Available data →
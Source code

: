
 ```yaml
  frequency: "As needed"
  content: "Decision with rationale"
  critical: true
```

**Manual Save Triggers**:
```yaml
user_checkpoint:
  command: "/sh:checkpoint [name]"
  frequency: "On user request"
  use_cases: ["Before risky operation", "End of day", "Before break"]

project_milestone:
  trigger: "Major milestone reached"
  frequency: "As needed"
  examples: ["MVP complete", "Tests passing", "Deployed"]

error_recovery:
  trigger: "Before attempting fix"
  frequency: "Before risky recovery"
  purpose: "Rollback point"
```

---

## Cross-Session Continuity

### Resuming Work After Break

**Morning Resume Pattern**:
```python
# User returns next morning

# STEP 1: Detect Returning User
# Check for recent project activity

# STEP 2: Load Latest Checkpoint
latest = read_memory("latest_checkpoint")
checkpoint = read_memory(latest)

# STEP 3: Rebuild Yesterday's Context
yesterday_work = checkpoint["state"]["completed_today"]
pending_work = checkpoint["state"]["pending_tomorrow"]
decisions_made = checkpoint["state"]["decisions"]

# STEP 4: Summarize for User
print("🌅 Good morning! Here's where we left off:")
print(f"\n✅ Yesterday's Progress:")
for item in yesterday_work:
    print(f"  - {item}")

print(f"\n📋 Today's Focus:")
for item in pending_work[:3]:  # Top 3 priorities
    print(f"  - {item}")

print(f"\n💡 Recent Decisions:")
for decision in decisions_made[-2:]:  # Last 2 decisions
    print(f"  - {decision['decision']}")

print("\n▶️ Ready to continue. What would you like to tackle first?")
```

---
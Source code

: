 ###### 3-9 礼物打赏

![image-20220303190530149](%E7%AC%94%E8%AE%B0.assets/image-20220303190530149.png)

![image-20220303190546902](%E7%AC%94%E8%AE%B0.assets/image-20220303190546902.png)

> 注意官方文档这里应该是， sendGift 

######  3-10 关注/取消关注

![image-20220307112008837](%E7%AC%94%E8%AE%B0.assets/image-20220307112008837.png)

What you are asked to do → Word for word, transcribe all of the entries shown above.

Response area →
Source code

:
 ```yaml
  frequency: "As needed"
  content: "Decision with rationale"
  critical: true
```

**Manual Save Triggers**:
```yaml
user_checkpoint:
  command: "/sh:checkpoint [name]"
  frequency: "On user request"
  use_cases: ["Before risky operation", "End of day", "Before break"]

project_milestone:
  trigger: "Major milestone reached"
  frequency: "As needed"
  examples: ["MVP complete", "Tests passing", "Deployed"]

error_recovery:
  trigger: "Before attempting fix"
  frequency: "Before risky recovery"
  purpose: "Rollback point"
```

---

## Cross-Session Continuity

### Resuming Work After Break

**Morning Resume Pattern**:
```python
# User returns next morning

# STEP 1: Detect Returning User
# Check for recent project activity

# STEP 2: Load Latest Checkpoint
latest = read_memory("latest_checkpoint")
checkpoint = read_memory(latest)

# STEP 3: Rebuild Yesterday's Context
yesterday_work = checkpoint["state"]["completed_today"]
pending_work = checkpoint["state"]["pending_tomorrow"]
decisions_made = checkpoint["state"]["decisions"]

# STEP 4: Summarize for User
print("🌅 Good morning! Here's where we left off:")
print(f"\n✅ Yesterday's Progress:")
for item in yesterday_work:
    print(f"  - {item}")

print(f"\n📋 Today's Focus:")
for item in pending_work[:3]:  # Top 3 priorities
    print(f"  - {item}")

print(f"\n💡 Recent Decisions:")
for decision in decisions_made[-2:]:  # Last 2 decisions
    print(f"  - {decision['decision']}")

print("\n▶️ Ready to continue. What would you like to tackle first?")
```

---
Source code

: ###### 3-9 礼物打赏

![image-20220303190530149](%E7%AC%94%E8%AE%B0.assets/image-20220303190530149.png)

![image-20220303190546902](%E7%AC%94%E8%AE%B0.assets/image-20220303190546902.png)

> 注意官方文档这里应该是， sendGift 

######  3-10 关注/取消关注

![image-20220307112008837](%E7%AC%94%E8%AE%B0.assets/image-20220307112008837.png)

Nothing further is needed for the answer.